Suit une pleine page qui nous le montre de face, maintenant peint en rouge, et le sourire du père en dit long sur la satisfaction du travail accomplit. « Ça y est! L’avion est terminé. »
Une place à l’avant pour papa une autre à l’arrière pour l’enfant, chouette, on va pouvoir survoler les champs. Mais le chien voudrait bien en être, lui aussi. Aussitôt dit, aussitôt fait, avec quelques planches, papa cloue la niche sur l’aile de l’avion.
Cette fois c’est le départ. Ah non, mince, maintenant c’est la famille cochon qui intervient: « Tu nous emmènes? »
Vous l’aurez compris, tous les animaux veulent participer au voyage. Et ça tombe bien, en s’adaptant un peu, on peut faire de la place pour tous!
Les pages à l’extérieur sur le fond vert tendre de l’herbe où les animaux se présentent tour à tour pour monter dans l’avion alternent avec des pages de bricolage, dans les quelles des onomatopées se mêlent au dialogue entre l’homme et les animaux.
Il ne manque pas d’ingéniosité ni d’imagination pour faire de son avion une construction bringuebalante mais accueillante.
Les coloris francs, la clarté du trait, la simplicité de l’histoire, font de cet album un vrai bijou. La magie opère, comme dans l’histoire, quand l’improbable avion tout de guingois finit par décoller et retrouver un équilibre serin au milieu des oiseaux. Même la poule, qui se cachait déjà dans le hangar à la première page trouvera sa place dans l’avion.
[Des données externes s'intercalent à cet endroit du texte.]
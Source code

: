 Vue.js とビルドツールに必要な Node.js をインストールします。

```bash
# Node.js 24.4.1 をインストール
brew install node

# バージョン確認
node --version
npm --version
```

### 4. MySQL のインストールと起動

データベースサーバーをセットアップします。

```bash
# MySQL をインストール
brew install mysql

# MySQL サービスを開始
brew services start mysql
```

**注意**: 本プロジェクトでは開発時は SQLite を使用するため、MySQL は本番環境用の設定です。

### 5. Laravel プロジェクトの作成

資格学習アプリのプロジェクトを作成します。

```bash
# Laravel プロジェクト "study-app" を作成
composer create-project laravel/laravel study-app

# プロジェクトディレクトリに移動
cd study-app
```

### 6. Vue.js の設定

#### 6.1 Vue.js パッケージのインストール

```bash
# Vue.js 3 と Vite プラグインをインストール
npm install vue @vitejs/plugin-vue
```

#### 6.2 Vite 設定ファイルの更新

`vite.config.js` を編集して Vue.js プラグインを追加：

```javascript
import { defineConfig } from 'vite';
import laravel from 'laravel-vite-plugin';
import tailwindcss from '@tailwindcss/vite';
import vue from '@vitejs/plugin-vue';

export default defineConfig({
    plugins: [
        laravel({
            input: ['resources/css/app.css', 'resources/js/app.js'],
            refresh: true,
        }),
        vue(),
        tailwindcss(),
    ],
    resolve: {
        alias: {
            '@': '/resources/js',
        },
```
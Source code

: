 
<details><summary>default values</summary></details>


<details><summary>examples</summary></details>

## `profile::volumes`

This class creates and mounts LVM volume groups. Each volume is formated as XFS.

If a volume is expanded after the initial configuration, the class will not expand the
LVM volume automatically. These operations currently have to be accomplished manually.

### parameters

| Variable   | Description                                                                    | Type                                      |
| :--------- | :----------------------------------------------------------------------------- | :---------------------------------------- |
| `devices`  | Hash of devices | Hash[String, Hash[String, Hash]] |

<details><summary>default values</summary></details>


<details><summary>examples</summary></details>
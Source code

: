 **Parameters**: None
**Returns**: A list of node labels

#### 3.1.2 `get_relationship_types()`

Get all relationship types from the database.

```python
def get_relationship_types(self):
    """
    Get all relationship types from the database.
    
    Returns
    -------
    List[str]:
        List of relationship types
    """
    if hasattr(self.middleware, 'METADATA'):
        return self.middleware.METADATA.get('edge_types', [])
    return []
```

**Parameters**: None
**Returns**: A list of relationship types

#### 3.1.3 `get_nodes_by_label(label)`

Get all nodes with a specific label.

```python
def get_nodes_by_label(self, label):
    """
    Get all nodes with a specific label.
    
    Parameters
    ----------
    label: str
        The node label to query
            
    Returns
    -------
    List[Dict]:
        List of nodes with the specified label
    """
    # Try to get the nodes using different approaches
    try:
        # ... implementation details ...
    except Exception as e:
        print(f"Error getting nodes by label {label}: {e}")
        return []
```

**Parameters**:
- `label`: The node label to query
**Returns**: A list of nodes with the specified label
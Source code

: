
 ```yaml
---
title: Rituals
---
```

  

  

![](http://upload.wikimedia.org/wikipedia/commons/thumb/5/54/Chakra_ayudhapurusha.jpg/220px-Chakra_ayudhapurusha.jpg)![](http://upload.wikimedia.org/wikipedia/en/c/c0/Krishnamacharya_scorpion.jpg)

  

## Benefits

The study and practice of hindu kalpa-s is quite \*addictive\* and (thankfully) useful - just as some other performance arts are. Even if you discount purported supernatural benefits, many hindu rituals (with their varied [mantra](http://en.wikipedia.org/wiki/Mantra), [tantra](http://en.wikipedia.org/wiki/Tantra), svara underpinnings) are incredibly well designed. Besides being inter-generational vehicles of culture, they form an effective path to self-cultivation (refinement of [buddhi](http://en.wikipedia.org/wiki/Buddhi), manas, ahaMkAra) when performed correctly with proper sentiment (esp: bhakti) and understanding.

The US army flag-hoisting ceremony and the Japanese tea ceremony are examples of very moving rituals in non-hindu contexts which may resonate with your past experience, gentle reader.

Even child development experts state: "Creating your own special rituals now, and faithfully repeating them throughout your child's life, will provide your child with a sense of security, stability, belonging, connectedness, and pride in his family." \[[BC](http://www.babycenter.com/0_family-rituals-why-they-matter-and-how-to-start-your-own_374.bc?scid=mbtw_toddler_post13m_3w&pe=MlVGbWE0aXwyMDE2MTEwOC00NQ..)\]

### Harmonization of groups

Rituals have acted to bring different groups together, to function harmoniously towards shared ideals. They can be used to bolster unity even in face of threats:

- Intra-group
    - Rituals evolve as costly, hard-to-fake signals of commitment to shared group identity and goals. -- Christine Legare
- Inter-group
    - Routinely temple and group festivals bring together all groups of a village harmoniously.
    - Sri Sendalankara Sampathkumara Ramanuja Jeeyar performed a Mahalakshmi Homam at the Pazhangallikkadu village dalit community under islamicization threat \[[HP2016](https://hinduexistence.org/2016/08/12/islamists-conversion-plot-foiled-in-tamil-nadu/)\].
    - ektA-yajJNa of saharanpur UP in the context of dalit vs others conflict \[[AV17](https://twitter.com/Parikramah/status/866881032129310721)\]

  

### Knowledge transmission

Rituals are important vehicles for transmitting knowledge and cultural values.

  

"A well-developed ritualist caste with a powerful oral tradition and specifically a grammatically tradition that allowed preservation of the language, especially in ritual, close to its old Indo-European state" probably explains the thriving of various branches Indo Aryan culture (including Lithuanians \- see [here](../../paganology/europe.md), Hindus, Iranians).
La couverture, déjà, intrigue. Quelque formes grises qui évoquent tout autant des cailloux que des nuages. Le bleu pâle, peut être celui de l’eau, à moins que ce ne soit le ciel. Alors, on l’ouvre et on pénètre immédiatement dans l’histoire. Pas de page de titre, pas de page de garde, juste un personnage de trois-quart dos qui s’apprête à passer à travers la page. Il s’aventure dans une grotte, un passage, un trou. L’image n’est pas sombre ni vraiment inquiétante, je dirais plutôt intrigante. Alors on le suit, de l’autre coté de la page.
L’épais carton des pages est découpé de formes arrondies, comme des flaques, des poches, des boyaux, on ne sait toujours pas vers quoi on se dirige.
Mais on y va, avec ce personnage, caché sous son chapeau, dont on ne peut qu’imaginer le visage. La traversée devient périlleuse, il faut faire des acrobaties, se faufiler, mais à travers les découpes on perçoit toujours une issue. Et soudain, dans tout ce gris, une tâche de bleu. On va passer de l’autre coté. On a, ensemble, traversé l’étrange. Hourra, nous voilà ailleurs.
Sans texte et avec une palette chromatique réduite, Juliette Binet partage avec les lecteurs un voyage initiatique, un moment charnière, une transition. Parce qu’elle se passe (presque) de mots, parce qu’elle n’impose aucune réponse, elle permet au lecteur d’investir ce récit avec sa propre histoire, d’y mettre ce qui résonne en lui, librement. Certains y verront une épreuve, d’autres une exploration. Moi, ce que je vois surtout, c’est qu’après un passage difficile, on se sent tout léger. Ça aide à entreprendre le prochain voyage.